(Bloomberg) — The U.S. economy is showing some scattered signs of picking up from an end-of-year slowdown, muddying President Joe Biden’s efforts to win congressional passage of a $1.9 trillion stimulus package.
New claims filed for unemployment benefits have fallen for two straight weeks, while January payrolls are forecast to rebound from a December swoon in data out on Friday. Managers in charge of buying supplies for U.S. companies reported increased business last month and homebuilders said demand remained robust.
Selected high frequency data, such as weekly consumer confidence readings and restaurant bookings, also point to some strengthening, as virus infections ebb and business restrictions are eased.
“We’re seeing percolating growth underneath the surface,” said Gregory Daco, chief U.S. economist at Oxford Economics.
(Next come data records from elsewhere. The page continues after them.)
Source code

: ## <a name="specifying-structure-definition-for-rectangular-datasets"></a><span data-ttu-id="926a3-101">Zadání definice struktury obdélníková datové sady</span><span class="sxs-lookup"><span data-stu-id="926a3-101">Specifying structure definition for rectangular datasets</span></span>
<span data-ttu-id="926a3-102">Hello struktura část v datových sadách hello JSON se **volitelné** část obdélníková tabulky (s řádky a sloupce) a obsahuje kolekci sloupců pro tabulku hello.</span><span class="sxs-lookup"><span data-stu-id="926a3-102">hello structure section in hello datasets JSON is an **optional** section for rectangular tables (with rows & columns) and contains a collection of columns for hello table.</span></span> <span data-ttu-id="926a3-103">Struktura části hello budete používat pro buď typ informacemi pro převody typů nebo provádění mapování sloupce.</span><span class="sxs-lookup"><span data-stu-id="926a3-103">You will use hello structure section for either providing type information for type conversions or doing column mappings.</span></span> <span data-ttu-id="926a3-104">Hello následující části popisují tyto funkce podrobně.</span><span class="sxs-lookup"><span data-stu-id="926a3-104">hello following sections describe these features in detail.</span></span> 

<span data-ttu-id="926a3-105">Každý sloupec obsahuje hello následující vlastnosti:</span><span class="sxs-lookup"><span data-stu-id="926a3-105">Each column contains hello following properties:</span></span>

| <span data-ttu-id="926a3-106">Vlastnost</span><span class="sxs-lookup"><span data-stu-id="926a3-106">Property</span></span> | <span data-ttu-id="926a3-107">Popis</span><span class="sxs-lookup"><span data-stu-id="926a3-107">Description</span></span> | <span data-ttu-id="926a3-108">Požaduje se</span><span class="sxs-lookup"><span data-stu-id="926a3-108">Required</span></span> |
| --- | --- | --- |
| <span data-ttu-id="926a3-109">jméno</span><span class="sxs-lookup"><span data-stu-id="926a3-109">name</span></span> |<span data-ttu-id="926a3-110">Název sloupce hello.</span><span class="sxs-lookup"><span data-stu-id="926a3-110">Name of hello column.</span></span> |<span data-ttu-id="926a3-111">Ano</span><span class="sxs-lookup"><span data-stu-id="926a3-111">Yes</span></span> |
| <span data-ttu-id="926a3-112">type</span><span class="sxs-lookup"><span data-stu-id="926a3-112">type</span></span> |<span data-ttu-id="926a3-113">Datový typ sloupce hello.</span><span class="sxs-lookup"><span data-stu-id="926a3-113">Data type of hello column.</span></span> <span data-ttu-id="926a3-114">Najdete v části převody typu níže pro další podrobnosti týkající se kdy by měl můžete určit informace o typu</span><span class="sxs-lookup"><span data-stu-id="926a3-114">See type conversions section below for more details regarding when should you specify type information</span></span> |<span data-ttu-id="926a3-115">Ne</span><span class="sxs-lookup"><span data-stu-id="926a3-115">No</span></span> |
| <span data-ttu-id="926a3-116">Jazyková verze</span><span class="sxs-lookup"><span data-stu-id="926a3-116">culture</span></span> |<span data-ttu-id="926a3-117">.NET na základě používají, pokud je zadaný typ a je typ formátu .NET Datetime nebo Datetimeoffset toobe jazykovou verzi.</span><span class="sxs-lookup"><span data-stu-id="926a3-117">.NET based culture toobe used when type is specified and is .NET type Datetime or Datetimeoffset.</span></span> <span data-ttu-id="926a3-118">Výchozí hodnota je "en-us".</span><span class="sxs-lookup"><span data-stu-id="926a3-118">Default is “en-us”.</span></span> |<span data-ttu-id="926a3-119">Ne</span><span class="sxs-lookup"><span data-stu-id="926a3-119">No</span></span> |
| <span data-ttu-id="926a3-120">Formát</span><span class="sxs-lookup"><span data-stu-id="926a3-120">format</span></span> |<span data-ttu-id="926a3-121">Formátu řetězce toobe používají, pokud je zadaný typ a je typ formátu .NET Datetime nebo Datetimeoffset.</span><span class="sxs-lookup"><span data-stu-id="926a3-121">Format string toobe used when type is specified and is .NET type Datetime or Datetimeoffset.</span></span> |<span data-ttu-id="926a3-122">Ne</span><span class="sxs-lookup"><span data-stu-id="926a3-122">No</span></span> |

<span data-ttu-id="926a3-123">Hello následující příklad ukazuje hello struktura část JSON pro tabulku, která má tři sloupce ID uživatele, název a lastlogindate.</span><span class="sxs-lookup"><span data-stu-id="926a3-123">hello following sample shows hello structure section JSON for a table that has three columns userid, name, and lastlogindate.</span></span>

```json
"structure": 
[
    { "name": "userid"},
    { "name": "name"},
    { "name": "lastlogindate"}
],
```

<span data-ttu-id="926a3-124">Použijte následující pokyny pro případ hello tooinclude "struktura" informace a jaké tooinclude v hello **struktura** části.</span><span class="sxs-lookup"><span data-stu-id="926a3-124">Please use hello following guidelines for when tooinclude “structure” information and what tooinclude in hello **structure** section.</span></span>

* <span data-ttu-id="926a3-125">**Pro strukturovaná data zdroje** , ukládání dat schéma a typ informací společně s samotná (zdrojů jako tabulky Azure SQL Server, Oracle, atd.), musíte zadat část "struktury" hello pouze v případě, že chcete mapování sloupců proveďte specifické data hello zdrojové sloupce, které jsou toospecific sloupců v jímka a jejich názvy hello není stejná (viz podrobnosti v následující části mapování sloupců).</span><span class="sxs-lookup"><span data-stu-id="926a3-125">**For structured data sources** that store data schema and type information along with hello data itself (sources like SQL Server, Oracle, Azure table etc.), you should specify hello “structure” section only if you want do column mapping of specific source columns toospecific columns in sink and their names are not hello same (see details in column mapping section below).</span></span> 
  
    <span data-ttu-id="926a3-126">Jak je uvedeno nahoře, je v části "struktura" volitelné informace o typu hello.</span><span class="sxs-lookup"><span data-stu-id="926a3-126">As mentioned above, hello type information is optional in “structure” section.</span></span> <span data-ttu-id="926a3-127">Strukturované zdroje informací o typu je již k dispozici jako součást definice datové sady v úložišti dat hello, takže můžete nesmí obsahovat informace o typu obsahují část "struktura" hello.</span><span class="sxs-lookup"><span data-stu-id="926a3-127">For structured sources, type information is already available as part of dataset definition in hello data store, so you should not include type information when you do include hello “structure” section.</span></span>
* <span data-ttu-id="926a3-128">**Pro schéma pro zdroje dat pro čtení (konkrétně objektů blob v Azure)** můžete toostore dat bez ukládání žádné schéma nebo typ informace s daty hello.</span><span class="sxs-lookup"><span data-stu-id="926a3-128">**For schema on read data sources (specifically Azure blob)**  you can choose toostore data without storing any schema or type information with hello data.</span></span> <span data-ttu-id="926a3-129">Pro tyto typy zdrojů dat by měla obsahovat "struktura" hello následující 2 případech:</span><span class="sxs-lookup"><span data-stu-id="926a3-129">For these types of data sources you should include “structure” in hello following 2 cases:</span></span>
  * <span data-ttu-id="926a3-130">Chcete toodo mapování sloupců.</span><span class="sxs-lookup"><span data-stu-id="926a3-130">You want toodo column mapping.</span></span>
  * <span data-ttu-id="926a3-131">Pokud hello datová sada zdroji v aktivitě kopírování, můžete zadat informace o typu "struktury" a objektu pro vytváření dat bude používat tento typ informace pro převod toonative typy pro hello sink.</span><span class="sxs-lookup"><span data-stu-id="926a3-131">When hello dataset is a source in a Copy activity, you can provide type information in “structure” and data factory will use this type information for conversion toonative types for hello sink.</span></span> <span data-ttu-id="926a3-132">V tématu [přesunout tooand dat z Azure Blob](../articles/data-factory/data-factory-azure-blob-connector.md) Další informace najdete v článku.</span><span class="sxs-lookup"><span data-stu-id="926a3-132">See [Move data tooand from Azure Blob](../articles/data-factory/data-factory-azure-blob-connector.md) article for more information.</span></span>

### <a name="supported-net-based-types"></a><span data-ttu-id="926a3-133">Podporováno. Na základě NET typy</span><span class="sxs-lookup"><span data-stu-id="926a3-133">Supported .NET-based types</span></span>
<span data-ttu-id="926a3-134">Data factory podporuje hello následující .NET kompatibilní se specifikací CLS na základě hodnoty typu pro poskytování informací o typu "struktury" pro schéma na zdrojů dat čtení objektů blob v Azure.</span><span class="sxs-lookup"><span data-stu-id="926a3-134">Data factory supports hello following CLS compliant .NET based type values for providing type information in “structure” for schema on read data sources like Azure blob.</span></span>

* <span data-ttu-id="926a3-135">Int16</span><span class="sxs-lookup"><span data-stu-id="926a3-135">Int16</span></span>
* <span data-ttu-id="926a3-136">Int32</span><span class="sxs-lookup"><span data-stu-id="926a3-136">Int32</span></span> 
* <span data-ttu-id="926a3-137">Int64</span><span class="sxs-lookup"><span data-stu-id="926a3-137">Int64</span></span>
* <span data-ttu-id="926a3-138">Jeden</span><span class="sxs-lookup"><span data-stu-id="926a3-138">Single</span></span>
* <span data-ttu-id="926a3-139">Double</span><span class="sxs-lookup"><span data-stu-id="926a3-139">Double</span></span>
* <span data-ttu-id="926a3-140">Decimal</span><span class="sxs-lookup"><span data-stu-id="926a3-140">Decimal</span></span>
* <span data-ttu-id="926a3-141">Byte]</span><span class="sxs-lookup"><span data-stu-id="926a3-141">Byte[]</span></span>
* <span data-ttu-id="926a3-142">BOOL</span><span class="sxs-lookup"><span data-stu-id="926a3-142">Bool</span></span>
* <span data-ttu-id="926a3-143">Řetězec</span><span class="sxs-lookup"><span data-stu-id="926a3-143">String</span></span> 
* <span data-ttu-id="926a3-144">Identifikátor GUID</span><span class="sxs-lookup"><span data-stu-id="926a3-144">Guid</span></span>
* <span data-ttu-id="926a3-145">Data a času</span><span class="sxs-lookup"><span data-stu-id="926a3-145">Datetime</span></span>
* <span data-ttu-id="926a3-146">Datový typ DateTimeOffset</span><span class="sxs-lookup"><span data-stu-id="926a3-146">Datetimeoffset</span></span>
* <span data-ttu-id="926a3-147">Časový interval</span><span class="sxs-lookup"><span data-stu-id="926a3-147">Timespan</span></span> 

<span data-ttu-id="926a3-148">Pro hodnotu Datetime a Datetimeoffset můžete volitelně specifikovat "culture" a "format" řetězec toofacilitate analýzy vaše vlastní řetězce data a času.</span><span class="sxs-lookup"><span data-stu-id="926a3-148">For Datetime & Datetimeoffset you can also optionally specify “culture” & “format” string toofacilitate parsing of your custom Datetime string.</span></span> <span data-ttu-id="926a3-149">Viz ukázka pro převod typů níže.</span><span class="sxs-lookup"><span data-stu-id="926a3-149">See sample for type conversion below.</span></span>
The tentative improvement comes as Biden’s mammoth package runs into opposition from some lawmakers who question whether that much support is needed on top of the more than $3 trillion the federal government has already delivered or committed.
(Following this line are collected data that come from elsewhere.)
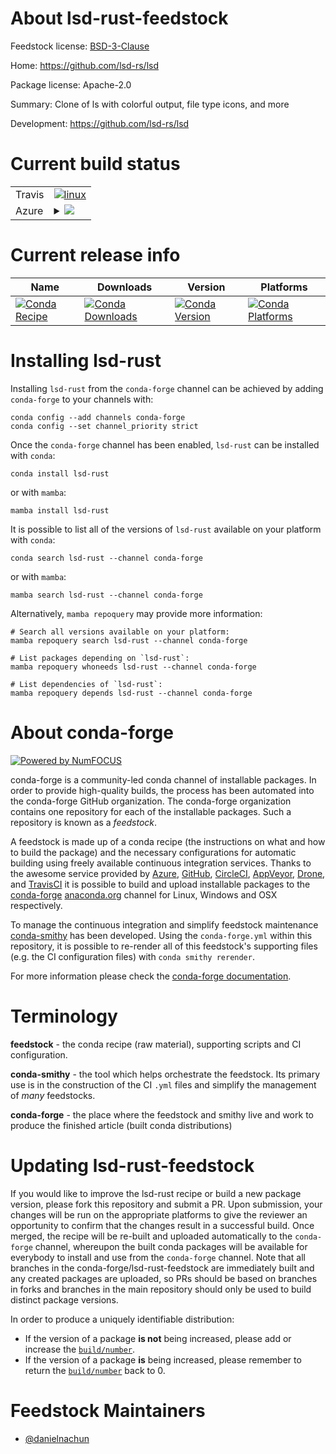 About lsd-rust-feedstock
========================

Feedstock license: [BSD-3-Clause](https://github.com/conda-forge/lsd-rust-feedstock/blob/main/LICENSE.txt)

Home: https://github.com/lsd-rs/lsd

Package license: Apache-2.0

Summary: Clone of ls with colorful output, file type icons, and more

Development: https://github.com/lsd-rs/lsd

Current build status
====================


<table><tr>
    <td>Travis</td>
    <td>
      <a href="https://app.travis-ci.com/conda-forge/lsd-rust-feedstock">
        <img alt="linux" src="https://img.shields.io/travis/com/conda-forge/lsd-rust-feedstock/main.svg?label=Linux">
      </a>
    </td>
  </tr>
    
  <tr>
    <td>Azure</td>
    <td>
      <details>
        <summary>
          <a href="https://dev.azure.com/conda-forge/feedstock-builds/_build/latest?definitionId=23710&branchName=main">
            <img src="https://dev.azure.com/conda-forge/feedstock-builds/_apis/build/status/lsd-rust-feedstock?branchName=main">
          </a>
        </summary>
        <table>
          <thead><tr><th>Variant</th><th>Status</th></tr></thead>
          <tbody><tr>
              <td>linux_64</td>
              <td>
                <a href="https://dev.azure.com/conda-forge/feedstock-builds/_build/latest?definitionId=23710&branchName=main">
                  <img src="https://dev.azure.com/conda-forge/feedstock-builds/_apis/build/status/lsd-rust-feedstock?branchName=main&jobName=linux&configuration=linux%20linux_64_" alt="variant">
                </a>
              </td>
            </tr><tr>
              <td>linux_aarch64</td>
              <td>
                <a href="https://dev.azure.com/conda-forge/feedstock-builds/_build/latest?definitionId=23710&branchName=main">
                  <img src="https://dev.azure.com/conda-forge/feedstock-builds/_apis/build/status/lsd-rust-feedstock?branchName=main&jobName=linux&configuration=linux%20linux_aarch64_" alt="variant">
                </a>
              </td>
            </tr><tr>
              <td>linux_ppc64le</td>
              <td>
                <a href="https://dev.azure.com/conda-forge/feedstock-builds/_build/latest?definitionId=23710&branchName=main">
                  <img src="https://dev.azure.com/conda-forge/feedstock-builds/_apis/build/status/lsd-rust-feedstock?branchName=main&jobName=linux&configuration=linux%20linux_ppc64le_" alt="variant">
                </a>
              </td>
            </tr><tr>
              <td>osx_64</td>
              <td>
                <a href="https://dev.azure.com/conda-forge/feedstock-builds/_build/latest?definitionId=23710&branchName=main">
                  <img src="https://dev.azure.com/conda-forge/feedstock-builds/_apis/build/status/lsd-rust-feedstock?branchName=main&jobName=osx&configuration=osx%20osx_64_" alt="variant">
                </a>
              </td>
            </tr><tr>
              <td>osx_arm64</td>
              <td>
                <a href="https://dev.azure.com/conda-forge/feedstock-builds/_build/latest?definitionId=23710&branchName=main">
                  <img src="https://dev.azure.com/conda-forge/feedstock-builds/_apis/build/status/lsd-rust-feedstock?branchName=main&jobName=osx&configuration=osx%20osx_arm64_" alt="variant">
                </a>
              </td>
            </tr><tr>
              <td>win_64</td>
              <td>
                <a href="https://dev.azure.com/conda-forge/feedstock-builds/_build/latest?definitionId=23710&branchName=main">
                  <img src="https://dev.azure.com/conda-forge/feedstock-builds/_apis/build/status/lsd-rust-feedstock?branchName=main&jobName=win&configuration=win%20win_64_" alt="variant">
                </a>
              </td>
            </tr>
          </tbody>
        </table>
      </details>
    </td>
  </tr>
</table>

Current release info
====================

| Name | Downloads | Version | Platforms |
| --- | --- | --- | --- |
| [![Conda Recipe](https://img.shields.io/badge/recipe-lsd--rust-green.svg)](https://anaconda.org/conda-forge/lsd-rust) | [![Conda Downloads](https://img.shields.io/conda/dn/conda-forge/lsd-rust.svg)](https://anaconda.org/conda-forge/lsd-rust) | [![Conda Version](https://img.shields.io/conda/vn/conda-forge/lsd-rust.svg)](https://anaconda.org/conda-forge/lsd-rust) | [![Conda Platforms](https://img.shields.io/conda/pn/conda-forge/lsd-rust.svg)](https://anaconda.org/conda-forge/lsd-rust) |

Installing lsd-rust
===================

Installing `lsd-rust` from the `conda-forge` channel can be achieved by adding `conda-forge` to your channels with:

```
conda config --add channels conda-forge
conda config --set channel_priority strict
```

Once the `conda-forge` channel has been enabled, `lsd-rust` can be installed with `conda`:

```
conda install lsd-rust
```

or with `mamba`:

```
mamba install lsd-rust
```

It is possible to list all of the versions of `lsd-rust` available on your platform with `conda`:

```
conda search lsd-rust --channel conda-forge
```

or with `mamba`:

```
mamba search lsd-rust --channel conda-forge
```

Alternatively, `mamba repoquery` may provide more information:

```
# Search all versions available on your platform:
mamba repoquery search lsd-rust --channel conda-forge

# List packages depending on `lsd-rust`:
mamba repoquery whoneeds lsd-rust --channel conda-forge

# List dependencies of `lsd-rust`:
mamba repoquery depends lsd-rust --channel conda-forge
```


About conda-forge
=================

[![Powered by
NumFOCUS](https://img.shields.io/badge/powered%20by-NumFOCUS-orange.svg?style=flat&colorA=E1523D&colorB=007D8A)](https://numfocus.org)

conda-forge is a community-led conda channel of installable packages.
In order to provide high-quality builds, the process has been automated into the
conda-forge GitHub organization. The conda-forge organization contains one repository
for each of the installable packages. Such a repository is known as a *feedstock*.

A feedstock is made up of a conda recipe (the instructions on what and how to build
the package) and the necessary configurations for automatic building using freely
available continuous integration services. Thanks to the awesome service provided by
[Azure](https://azure.microsoft.com/en-us/services/devops/), [GitHub](https://github.com/),
[CircleCI](https://circleci.com/), [AppVeyor](https://www.appveyor.com/),
[Drone](https://cloud.drone.io/welcome), and [TravisCI](https://travis-ci.com/)
it is possible to build and upload installable packages to the
[conda-forge](https://anaconda.org/conda-forge) [anaconda.org](https://anaconda.org/)
channel for Linux, Windows and OSX respectively.

To manage the continuous integration and simplify feedstock maintenance
[conda-smithy](https://github.com/conda-forge/conda-smithy) has been developed.
Using the ``conda-forge.yml`` within this repository, it is possible to re-render all of
this feedstock's supporting files (e.g. the CI configuration files) with ``conda smithy rerender``.

For more information please check the [conda-forge documentation](https://conda-forge.org/docs/).

Terminology
===========

**feedstock** - the conda recipe (raw material), supporting scripts and CI configuration.

**conda-smithy** - the tool which helps orchestrate the feedstock.
                   Its primary use is in the construction of the CI ``.yml`` files
                   and simplify the management of *many* feedstocks.

**conda-forge** - the place where the feedstock and smithy live and work to
                  produce the finished article (built conda distributions)


Updating lsd-rust-feedstock
===========================

If you would like to improve the lsd-rust recipe or build a new
package version, please fork this repository and submit a PR. Upon submission,
your changes will be run on the appropriate platforms to give the reviewer an
opportunity to confirm that the changes result in a successful build. Once
merged, the recipe will be re-built and uploaded automatically to the
`conda-forge` channel, whereupon the built conda packages will be available for
everybody to install and use from the `conda-forge` channel.
Note that all branches in the conda-forge/lsd-rust-feedstock are
immediately built and any created packages are uploaded, so PRs should be based
on branches in forks and branches in the main repository should only be used to
build distinct package versions.

In order to produce a uniquely identifiable distribution:
 * If the version of a package **is not** being increased, please add or increase
   the [``build/number``](https://docs.conda.io/projects/conda-build/en/latest/resources/define-metadata.html#build-number-and-string).
 * If the version of a package **is** being increased, please remember to return
   the [``build/number``](https://docs.conda.io/projects/conda-build/en/latest/resources/define-metadata.html#build-number-and-string)
   back to 0.

Feedstock Maintainers
=====================

* [@danielnachun](https://github.com/danielnachun/)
Read More on Stimulus: Biden, Yellen Tell Democrats GOP Plan Too Small
Jobs Report
The next major update on the economy comes on Friday with the Labor Department’s release of monthly jobs numbers for January. Economists’ estimates for the change in non-farm payrolls vary widely — from a decline of 250,000 to an increase of 400,000.
The median forecast in the Bloomberg survey calls for a 70,000 gain after December’s 140,000 drop. In November, employment increased 336,000.
Wrightson ICAP LLC chief economist Lou Crandall said the data could be skewed higher by seasonal factors that take account of normal January layoffs of retail workers hired for the end-year holidays — a development that didn’t occur at the same pace because of the pandemic.
“To the extent that job creation looks stronger it could take out some of the urgency” for passage of a broad-based stimulus plan as opposed to a more targeted one, said Michelle Meyer, head of U.S. economics at Bank of America Corp.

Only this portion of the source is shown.